Milevsky offers his in-laws as an illustration of how basic values shape a client’s portfolio.
“They’re spending much less than they can afford to,” he says, but would view an annuity that would increase opportunities for current consumption as a “waste of money,” since they are determined to pass their wealth on to their children and grandchildren.
“For my in-laws, dying broke is the ultimate failure,” Milevsky says. “To many baby boomers that’s the objective. So how can you have a portfolio appropriate for [both groups]—one is trying to solve intergenerational problems, the other wants to be sure they spend their last dollar the day they die.”
That is why advisors must work to really understand their clients. “You’ve got to listen,” he says, adding some blunt cautions about an advisor’s age.
“A 35-year-old financial advisor will have a very difficult time having a conversation about life goals,” Milevsky says. “At some point it’s hysterical,” he adds, picturing a young planner with a questionnaire asking a retiring client if he’s had his first heart attack already.
“I’m willing to have a 27-year-old surgeon fix my liver, but in financial planning the intergenerational discussion is not going to work,” he says, since an older person will sense the lack of relevant life experience and void of wisdom.
“You have to have made some money and lost it before you can do a really good job. The multitude of issues that come up in retirement you can’t teach in a course,” the business professor says, expressing open skepticism of his colleagues who teach management courses without having hired people, fired them and sweat over meeting payroll.
“I’m not going to go to a doctor who smokes, a beautician who’s ugly and a financial planner without wealth,” he says.
Besides the variety of client situations, Milevsky points out that there are differences in planners.
Offering another characteristic analogy, he says a health seeker taking a walk through the supermarket aisles with a nutritionist is going to get a basket of fruits, vegetables and other healthy items.
But if he took a tour of the market with a second nutritionist—sure, both would leave out the bacon, but there are going to be differences at the checkout.
“At some point the science ends and the art begins. There is no point at which you’re going to get agreement among experts,” Milevsky says, noting that while all advisors might put some stocks and bonds in your portfolios, there will be differences in proportion and in whether to include annuities, long-term care insurance and the like.
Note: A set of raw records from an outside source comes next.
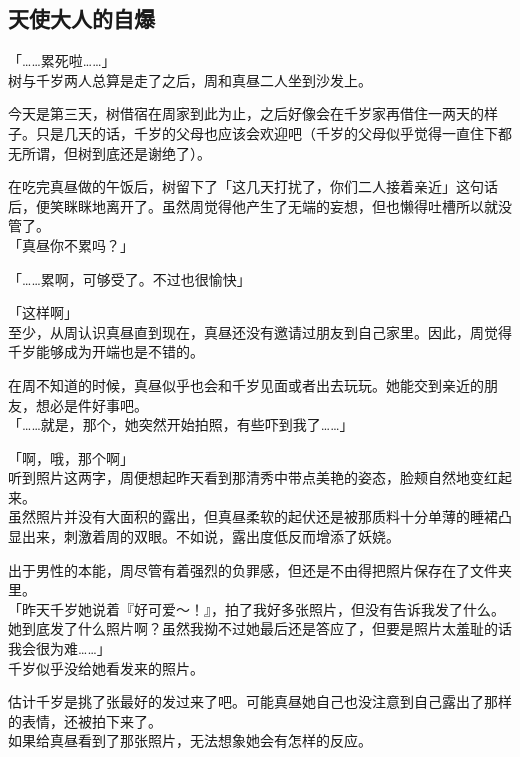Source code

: \subsection{天使大人的自爆}

「……累死啦……」\\

树与千岁两人总算是走了之后，周和真昼二人坐到沙发上。

今天是第三天，树借宿在周家到此为止，之后好像会在千岁家再借住一两天的样子。只是几天的话，千岁的父母也应该会欢迎吧（千岁的父母似乎觉得一直住下都无所谓，但树到底还是谢绝了）。

在吃完真昼做的午饭后，树留下了「这几天打扰了，你们二人接着亲近」这句话后，便笑眯眯地离开了。虽然周觉得他产生了无端的妄想，但也懒得吐槽所以就没管了。\\

「真昼你不累吗？」

「……累啊，可够受了。不过也很愉快」

「这样啊」\\

至少，从周认识真昼直到现在，真昼还没有邀请过朋友到自己家里。因此，周觉得千岁能够成为开端也是不错的。

在周不知道的时候，真昼似乎也会和千岁见面或者出去玩玩。她能交到亲近的朋友，想必是件好事吧。\\

「……就是，那个，她突然开始拍照，有些吓到我了……」

「啊，哦，那个啊」\\

听到照片这两字，周便想起昨天看到那清秀中带点美艳的姿态，脸颊自然地变红起来。\\

虽然照片并没有大面积的露出，但真昼柔软的起伏还是被那质料十分单薄的睡裙凸显出来，刺激着周的双眼。不如说，露出度低反而增添了妖娆。

出于男性的本能，周尽管有着强烈的负罪感，但还是不由得把照片保存在了文件夹里。\\

「昨天千岁她说着『好可爱～！』，拍了我好多张照片，但没有告诉我发了什么。她到底发了什么照片啊？虽然我拗不过她最后还是答应了，但要是照片太羞耻的话我会很为难……」\\

千岁似乎没给她看发来的照片。

估计千岁是挑了张最好的发过来了吧。可能真昼她自己也没注意到自己露出了那样的表情，还被拍下来了。\\

如果给真昼看到了那张照片，无法想象她会有怎样的反应。

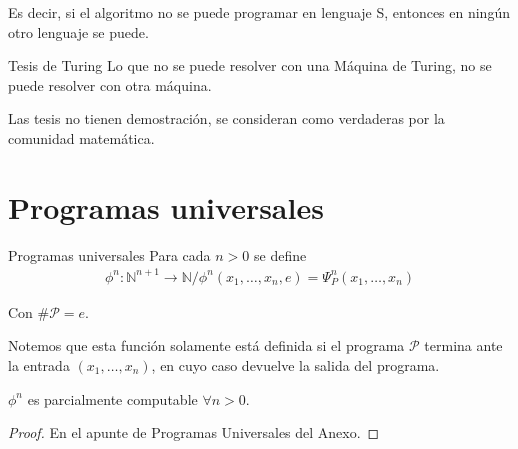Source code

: Es decir, si el algoritmo no se puede programar en lenguaje S, entonces en 
ningún otro lenguaje se puede.

\medskip

\begin{tesis}{Tesis de Turing}{}
    Lo que no se puede resolver con una Máquina de Turing, no se puede resolver
    con otra máquina.
\end{tesis}

Las tesis no tienen demostración, se consideran como verdaderas por la 
comunidad matemática.

\section{Programas universales}

\begin{definicion}{Programas universales}{}
    Para cada $n > 0$ se define
    \begin{gather*}
        \phi^n : \mathbb{N}^{n+1} \to \mathbb{N} /
        \phi^n (x_1, \dotsc, x_n, e) = \Psi_P^n (x_1, \dotsc, x_n) 
    \end{gather*}

    Con $\# \mathcal{P}= e$.
\end{definicion}

Notemos que esta función solamente está definida si el programa $\mathcal{P}$ 
termina ante la entrada $(x_1, \dotsc, x_n)$, en cuyo caso devuelve
la salida del programa.

\medskip

\begin{teorema}{}{}
    $\phi^n$ es parcialmente computable $\forall n > 0$.
\end{teorema}

\begin{proof} 
    En el apunte de Programas Universales del Anexo.
\end{proof}


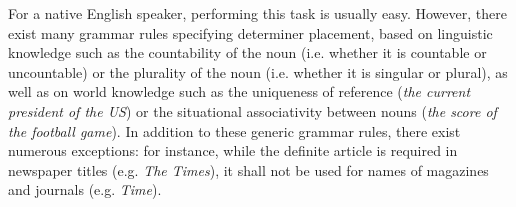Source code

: \documentclass[justified, marginals=justified]{tufte-handout}
\begin{document}




For a native English speaker, performing this task is usually easy. However, there exist many grammar rules specifying determiner placement, based on linguistic knowledge such as the countability of the noun (i.e. whether it is countable or uncountable) or the plurality of the noun (i.e. whether it is singular or plural), as well as on world knowledge such as the uniqueness of reference (\textit{the current president of the US}) or the situational associativity between nouns (\textit{the score of the football game}). In addition to these generic grammar rules, there exist numerous exceptions: for instance, while the definite article is required in newspaper titles (e.g. \textit{The Times}), it shall not be used for names of magazines and journals (e.g. \textit{Time}). %

\end{document}
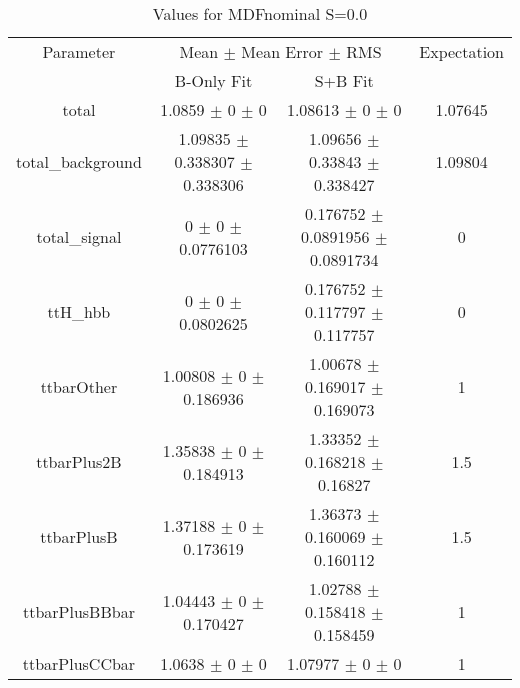 \begin{table}
\centering
\caption{Values for MDFnominal S=0.0}
\begin{tabular}{cccc}
\toprule
Parameter & \multicolumn{2}{c}{Mean $\pm$ Mean Error $\pm$ RMS} & Expectation\\
 & B-Only Fit & S+B Fit & \\
\midrule
total & \num{1.0859} $\pm$ \num{0} $\pm$ \num{0} & \num{1.08613} $\pm$ \num{0} $\pm$ \num{0} & \num{1.07645}\\
total\_background & \num{1.09835} $\pm$ \num{0.338307} $\pm$ \num{0.338306} & \num{1.09656} $\pm$ \num{0.33843} $\pm$ \num{0.338427} & \num{1.09804}\\
total\_signal & \num{0} $\pm$ \num{0} $\pm$ \num{0.0776103} & \num{0.176752} $\pm$ \num{0.0891956} $\pm$ \num{0.0891734} & \num{0}\\
ttH\_hbb & \num{0} $\pm$ \num{0} $\pm$ \num{0.0802625} & \num{0.176752} $\pm$ \num{0.117797} $\pm$ \num{0.117757} & \num{0}\\
ttbarOther & \num{1.00808} $\pm$ \num{0} $\pm$ \num{0.186936} & \num{1.00678} $\pm$ \num{0.169017} $\pm$ \num{0.169073} & \num{1}\\
ttbarPlus2B & \num{1.35838} $\pm$ \num{0} $\pm$ \num{0.184913} & \num{1.33352} $\pm$ \num{0.168218} $\pm$ \num{0.16827} & \num{1.5}\\
ttbarPlusB & \num{1.37188} $\pm$ \num{0} $\pm$ \num{0.173619} & \num{1.36373} $\pm$ \num{0.160069} $\pm$ \num{0.160112} & \num{1.5}\\
ttbarPlusBBbar & \num{1.04443} $\pm$ \num{0} $\pm$ \num{0.170427} & \num{1.02788} $\pm$ \num{0.158418} $\pm$ \num{0.158459} & \num{1}\\
ttbarPlusCCbar & \num{1.0638} $\pm$ \num{0} $\pm$ \num{0} & \num{1.07977} $\pm$ \num{0} $\pm$ \num{0} & \num{1}\\
\bottomrule
\end{tabular}
\end{table}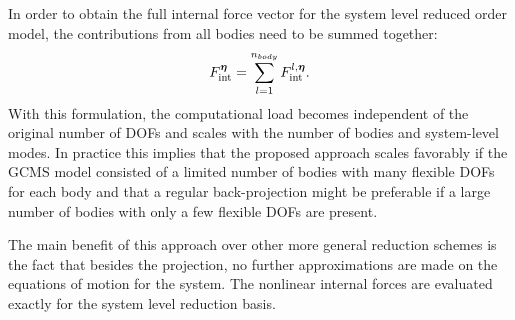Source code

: In order to obtain the full internal force vector for the system level reduced order model, the contributions from all bodies need to be summed together:
\begin{equation}
F_{\mathrm{int}}^{\bm \eta} = \sum_{l=1}^{n_{body}}F_{\mathrm{int}}^{l,\bm \eta}. 
\end{equation}
With this formulation, the computational load becomes independent of the original number of DOFs and scales with the number of bodies and system-level modes. In practice this implies that the proposed approach scales favorably if the GCMS model consisted of a limited number of bodies with many flexible DOFs for each body and that a regular back-projection might be preferable if a large number of bodies with only a few flexible DOFs are present. 
 
The main benefit of this approach over other more general reduction schemes is the fact that besides the projection, no further approximations are made on the equations of motion for the system. The nonlinear internal forces are evaluated exactly for the system level reduction basis. 


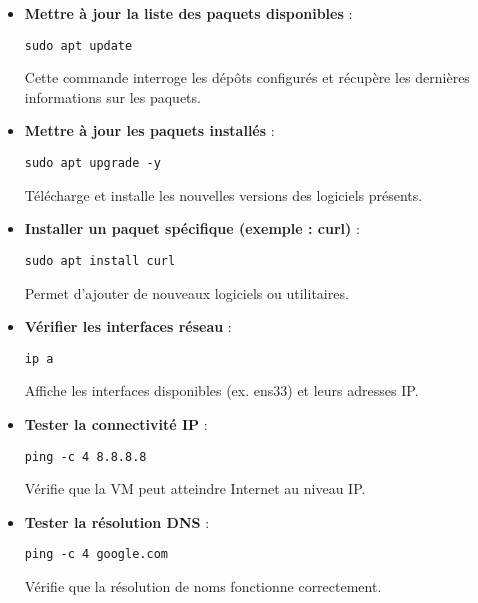 \documentclass[11pt,a4paper]{article}
\begin{document}
\begin{tcolorbox}[title={1. Commandes de gestion des paquets (APT)}]
\begin{itemize}
  \item \textbf{Mettre à jour la liste des paquets disponibles} :
\begin{verbatim}
sudo apt update
\end{verbatim}
Cette commande interroge les dépôts configurés et récupère les dernières informations sur les paquets.

  \item \textbf{Mettre à jour les paquets installés} :
\begin{verbatim}
sudo apt upgrade -y
\end{verbatim}
Télécharge et installe les nouvelles versions des logiciels présents.

  \item \textbf{Installer un paquet spécifique (exemple : curl)} :
\begin{verbatim}
sudo apt install curl
\end{verbatim}
Permet d’ajouter de nouveaux logiciels ou utilitaires.
\end{itemize}
\end{tcolorbox}

\begin{tcolorbox}[title={2. Commandes réseau}]
\begin{itemize}
  \item \textbf{Vérifier les interfaces réseau} :
\begin{verbatim}
ip a
\end{verbatim}
Affiche les interfaces disponibles (ex. ens33) et leurs adresses IP.

  \item \textbf{Tester la connectivité IP} :
\begin{verbatim}
ping -c 4 8.8.8.8
\end{verbatim}
Vérifie que la VM peut atteindre Internet au niveau IP.

  \item \textbf{Tester la résolution DNS} :
\begin{verbatim}
ping -c 4 google.com
\end{verbatim}
Vérifie que la résolution de noms fonctionne correctement.
\end{itemize}
\end{tcolorbox}
\end{document}

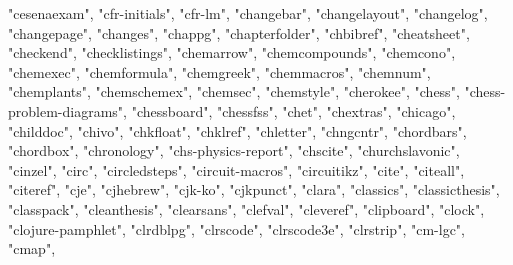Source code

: \documentclass[
]{article}
\newenvironment{Shaded}{\begin{snugshade}}{\end{snugshade}}
\newcommand{\NormalTok}[1]{#1}
\newcommand{\StringTok}[1]{\textcolor[rgb]{0.31,0.60,0.02}{#1}}
\begin{document}
\begin{Shaded}
\begin{Highlighting}[]
\StringTok{"cesenaexam"}\NormalTok{, }\StringTok{"cfr{-}initials"}\NormalTok{, }\StringTok{"cfr{-}lm"}\NormalTok{, }\StringTok{"changebar"}\NormalTok{, }\StringTok{"changelayout"}\NormalTok{, }
\StringTok{"changelog"}\NormalTok{, }\StringTok{"changepage"}\NormalTok{, }\StringTok{"changes"}\NormalTok{, }\StringTok{"chappg"}\NormalTok{, }\StringTok{"chapterfolder"}\NormalTok{, }
\StringTok{"chbibref"}\NormalTok{, }\StringTok{"cheatsheet"}\NormalTok{, }\StringTok{"checkend"}\NormalTok{, }\StringTok{"checklistings"}\NormalTok{, }\StringTok{"chemarrow"}\NormalTok{, }
\StringTok{"chemcompounds"}\NormalTok{, }\StringTok{"chemcono"}\NormalTok{, }\StringTok{"chemexec"}\NormalTok{, }\StringTok{"chemformula"}\NormalTok{, }\StringTok{"chemgreek"}\NormalTok{, }
\StringTok{"chemmacros"}\NormalTok{, }\StringTok{"chemnum"}\NormalTok{, }\StringTok{"chemplants"}\NormalTok{, }\StringTok{"chemschemex"}\NormalTok{, }\StringTok{"chemsec"}\NormalTok{, }
\StringTok{"chemstyle"}\NormalTok{, }\StringTok{"cherokee"}\NormalTok{, }\StringTok{"chess"}\NormalTok{, }\StringTok{"chess{-}problem{-}diagrams"}\NormalTok{, }\StringTok{"chessboard"}\NormalTok{, }
\StringTok{"chessfss"}\NormalTok{, }\StringTok{"chet"}\NormalTok{, }\StringTok{"chextras"}\NormalTok{, }\StringTok{"chicago"}\NormalTok{, }\StringTok{"childdoc"}\NormalTok{, }\StringTok{"chivo"}\NormalTok{, }
\StringTok{"chkfloat"}\NormalTok{, }\StringTok{"chklref"}\NormalTok{, }\StringTok{"chletter"}\NormalTok{, }\StringTok{"chngcntr"}\NormalTok{, }\StringTok{"chordbars"}\NormalTok{, }\StringTok{"chordbox"}\NormalTok{, }
\StringTok{"chronology"}\NormalTok{, }\StringTok{"chs{-}physics{-}report"}\NormalTok{, }\StringTok{"chscite"}\NormalTok{, }\StringTok{"churchslavonic"}\NormalTok{, }
\StringTok{"cinzel"}\NormalTok{, }\StringTok{"circ"}\NormalTok{, }\StringTok{"circledsteps"}\NormalTok{, }\StringTok{"circuit{-}macros"}\NormalTok{, }\StringTok{"circuitikz"}\NormalTok{, }
\StringTok{"cite"}\NormalTok{, }\StringTok{"citeall"}\NormalTok{, }\StringTok{"citeref"}\NormalTok{, }\StringTok{"cje"}\NormalTok{, }\StringTok{"cjhebrew"}\NormalTok{, }\StringTok{"cjk{-}ko"}\NormalTok{, }\StringTok{"cjkpunct"}\NormalTok{, }
\StringTok{"clara"}\NormalTok{, }\StringTok{"classics"}\NormalTok{, }\StringTok{"classicthesis"}\NormalTok{, }\StringTok{"classpack"}\NormalTok{, }\StringTok{"cleanthesis"}\NormalTok{, }
\StringTok{"clearsans"}\NormalTok{, }\StringTok{"clefval"}\NormalTok{, }\StringTok{"cleveref"}\NormalTok{, }\StringTok{"clipboard"}\NormalTok{, }\StringTok{"clock"}\NormalTok{, }\StringTok{"clojure{-}pamphlet"}\NormalTok{, }
\StringTok{"clrdblpg"}\NormalTok{, }\StringTok{"clrscode"}\NormalTok{, }\StringTok{"clrscode3e"}\NormalTok{, }\StringTok{"clrstrip"}\NormalTok{, }\StringTok{"cm{-}lgc"}\NormalTok{, }\StringTok{"cmap"}\NormalTok{, }

\end{Highlighting}
\end{Shaded}
\end{document}
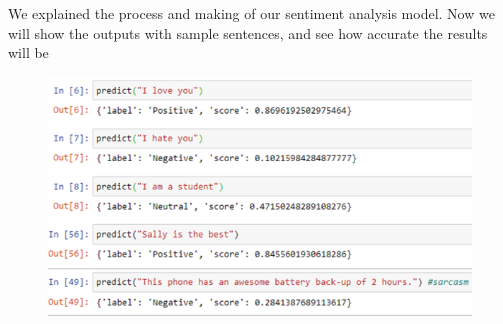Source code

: 

We explained the process and making of our sentiment analysis model. Now we will show the outputs with sample sentences, and see how accurate the results will be
\begin{figure}[h]
\includegraphics[scale=1.1]{results.png}
\end{figure}



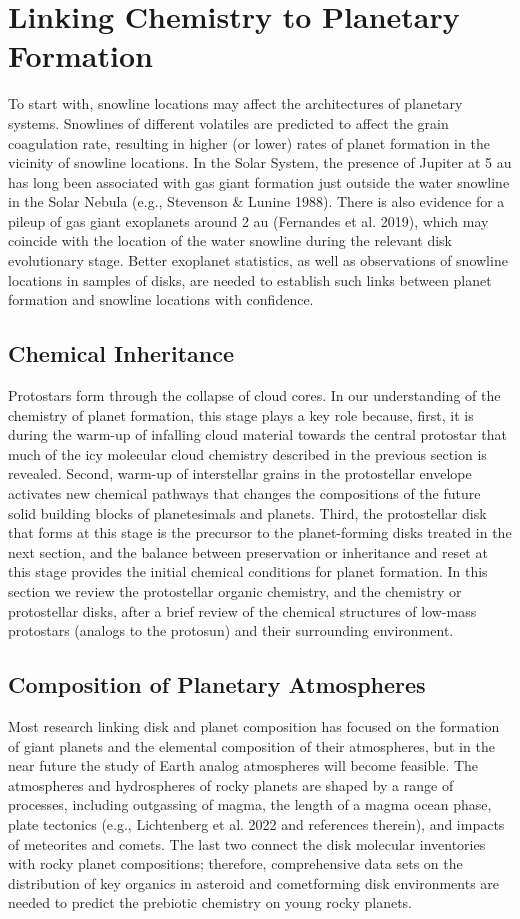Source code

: \chapter{Linking Chemistry to Planetary Formation}
To start with, snowline locations may affect the architectures of planetary systems. Snowlines of different volatiles are predicted to affect the grain coagulation rate, resulting in higher (or lower) rates of planet formation in the vicinity of snowline locations. In the Solar System, the presence of Jupiter at 5 au has long been associated with gas giant formation just outside the water snowline in the Solar Nebula (e.g., Stevenson \& Lunine 1988). There is also evidence for a pileup of gas giant exoplanets around 2 au (Fernandes et al. 2019), which may coincide with the location of the water snowline during the relevant disk evolutionary stage. Better exoplanet statistics, as well as observations of snowline locations in samples of disks, are needed to establish such links between planet formation and snowline locations with confidence.
\section{Chemical Inheritance}
Protostars form through the collapse of cloud cores. In our understanding of the chemistry of planet formation, this stage plays a key role because, first, it is during the warm-up of infalling cloud material towards the central protostar that much of the icy molecular cloud chemistry described in the previous section is revealed. Second, warm-up of interstellar grains in the protostellar envelope activates new chemical pathways that changes the compositions of the future solid building blocks of planetesimals and planets. Third, the protostellar disk that forms at this stage is the precursor to the planet-forming disks treated in the next section, and the balance between preservation or inheritance and reset at this stage provides the initial chemical conditions for planet formation. In this section we review the protostellar organic chemistry, and the chemistry or protostellar disks, after a brief review of the chemical structures of low-mass protostars (analogs to the protosun) and their surrounding environment.
\section{Composition of Planetary Atmospheres}
Most research linking disk and planet composition has focused on the formation of giant planets and the elemental composition of their atmospheres, but in the near future the study of Earth analog atmospheres will become feasible. The atmospheres and hydrospheres of rocky planets are shaped by a range of processes, including outgassing of magma, the length of a magma ocean phase, plate tectonics (e.g., Lichtenberg et al. 2022 and references therein), and impacts of meteorites and comets. The last two connect the disk molecular inventories with rocky planet compositions; therefore, comprehensive data sets on the distribution of key organics in asteroid and cometforming disk environments are needed to predict the prebiotic chemistry on young rocky planets.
A good advisor will tailor the portfolio to his client’s unique needs, but will also make sure that portfolio items are exercised properly. The academic, whose sideline QWeMA Group consulting firm helps institutional clients like Pacific Life, John Hancock and Principal Financial Group help their advisors and clients optimize the quantitative aspects of portfolio decisions, stresses that “if you bought annuity, make sure you use it properly.”